▼▼▼
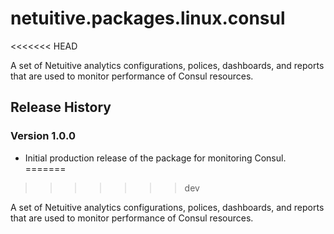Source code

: # netuitive.packages.linux.consul
<<<<<<< HEAD

A set of Netuitive analytics configurations, polices, dashboards, and reports that are used to monitor performance of Consul resources.

## Release History

### Version 1.0.0

* Initial production release of the package for monitoring Consul.
=======
>>>>>>> dev

A set of Netuitive analytics configurations, polices, dashboards, and reports that are used to monitor performance of Consul resources.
▲▲▲
About this exercise :: Omit the pictures and give the material again, exactly and in full.

Solution ::
Source code

: # netuitive.packages.linux.consul
<<<<<<< HEAD

A set of Netuitive analytics configurations, polices, dashboards, and reports that are used to monitor performance of Consul resources.

## Release History

### Version 1.0.0

* Initial production release of the package for monitoring Consul.
=======
>>>>>>> dev

A set of Netuitive analytics configurations, polices, dashboards, and reports that are used to monitor performance of Consul resources.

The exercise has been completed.